Makna “Topo Wudho” Ratu Kalinyamat dalam Tinjauan Antropologi Linguistik
M. Yuska Vik N.N, Akhmat Sofiyan
ABSTRAK
Penelitian ini bertujuan untuk mengetahui makna “topo wudho” dalam tinjauan antropologi linguistik. Jenis penelitian ini adalah peneltian kualitatif yaitu etnografi dengan pendekatan etnolinguistik. Pendekatan etnolinguistik digunakan karena pendekatan ini diterapkan untuk memahami budaya maupun bahasa yang berkembang di masyarakat dan memaparkannya dalam bentuk deskripsi. Sumber data penelitian ini adalah beberapa buku yang berhubungan dengan judul serta wawancara dengan juru kunci sekaligus sejarawan Sultan Hadlirin dan Ratu Kalinyamat. Hasil penelitian ini yaitu topo wudho memiliki banyak penafsiran, diantaranya makna topo wudho diartikan dengan Ratu kalinyamat yang tidak memakai gelar kebangsawanan dan menjadi rakyat biasa sampai dendamnya terbalasakan, telanjang bulat tanpa sehelai pakai apapun, serta telanjang bulat tetapi rambut sebagai pakaian atau penghalang tubuh agar tidak telanjang bulat.

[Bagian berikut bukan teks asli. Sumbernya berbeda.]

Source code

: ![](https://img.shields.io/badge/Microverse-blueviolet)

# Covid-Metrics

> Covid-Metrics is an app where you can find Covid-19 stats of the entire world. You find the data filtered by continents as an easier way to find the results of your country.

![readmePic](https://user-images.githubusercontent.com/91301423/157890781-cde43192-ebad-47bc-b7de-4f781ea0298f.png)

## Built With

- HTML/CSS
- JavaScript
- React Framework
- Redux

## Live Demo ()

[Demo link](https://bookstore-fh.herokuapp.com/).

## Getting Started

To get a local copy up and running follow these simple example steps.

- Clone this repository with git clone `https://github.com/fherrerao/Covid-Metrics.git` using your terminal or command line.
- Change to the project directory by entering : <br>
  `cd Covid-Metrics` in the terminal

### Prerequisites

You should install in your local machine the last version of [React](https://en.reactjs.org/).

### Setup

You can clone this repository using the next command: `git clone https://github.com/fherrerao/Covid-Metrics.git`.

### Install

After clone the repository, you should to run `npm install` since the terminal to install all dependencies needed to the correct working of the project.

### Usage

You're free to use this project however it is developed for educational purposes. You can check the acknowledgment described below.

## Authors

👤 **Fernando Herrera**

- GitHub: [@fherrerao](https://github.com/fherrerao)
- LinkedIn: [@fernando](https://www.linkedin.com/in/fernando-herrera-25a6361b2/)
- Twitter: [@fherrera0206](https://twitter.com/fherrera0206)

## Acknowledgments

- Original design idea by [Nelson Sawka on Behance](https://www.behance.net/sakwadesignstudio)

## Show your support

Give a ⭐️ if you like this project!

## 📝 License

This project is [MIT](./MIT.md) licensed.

Kata kunci : Topo wudho, antropologi linguistik, Ratu kalinyamat.
BAB I PENDAHULUAN
A. Latar Belakang
Jepara merupakan kota religius yang masih berpegang teguh dengan ajaran agama islam dan menghormati tradisi lokal. Jepara masih banyak masyarakatnya yang melestarikan tradisi-tradisi lokal salah satu contohnya adalah tradisi pesta baratan. Menurut (Ernawati & Zafi, 2020) tradisi baratan merupakan peninggalan Nyai Ratu Kalinyamat guna mengenang kematian suaminya yaitu sultan hadirin, yang terbunuh di saat perang dengan Arya Penangsang.

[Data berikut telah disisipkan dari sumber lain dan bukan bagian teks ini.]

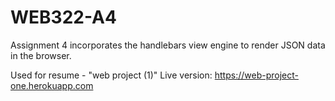 # WEB322-A4
Assignment 4 incorporates the handlebars view engine to render JSON data in the browser.

Used for resume - "web project (1)"
Live version: https://web-project-one.herokuapp.com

Terbunuhnya Sultan Hadirin dan kakaknya yaitu Raden Mukmin atau di kenal dengan Sunan Prawoto oleh Arya Penangsang membuat Ratu Kalinyamat menuntut keadilan untuk membalaskan dendam atas kematian suaminya, dengan cara melakukan topo wudho. Konsep topo wudho yang dilakukan oleh Ratu Kalinyamat mempunyai pandangan dari segi antropologi linguistik. Topo wudho sendiri mempunyai makna berbeda, beberapa masyarakat mempunyai penafsiran tersendiri mengenai topo wudho yang dilakukan oleh Ratu Kalinyamat, hal ini tentunya dipengaruhi oleh faktor antropologi linguistik dari masyarakat tersebut.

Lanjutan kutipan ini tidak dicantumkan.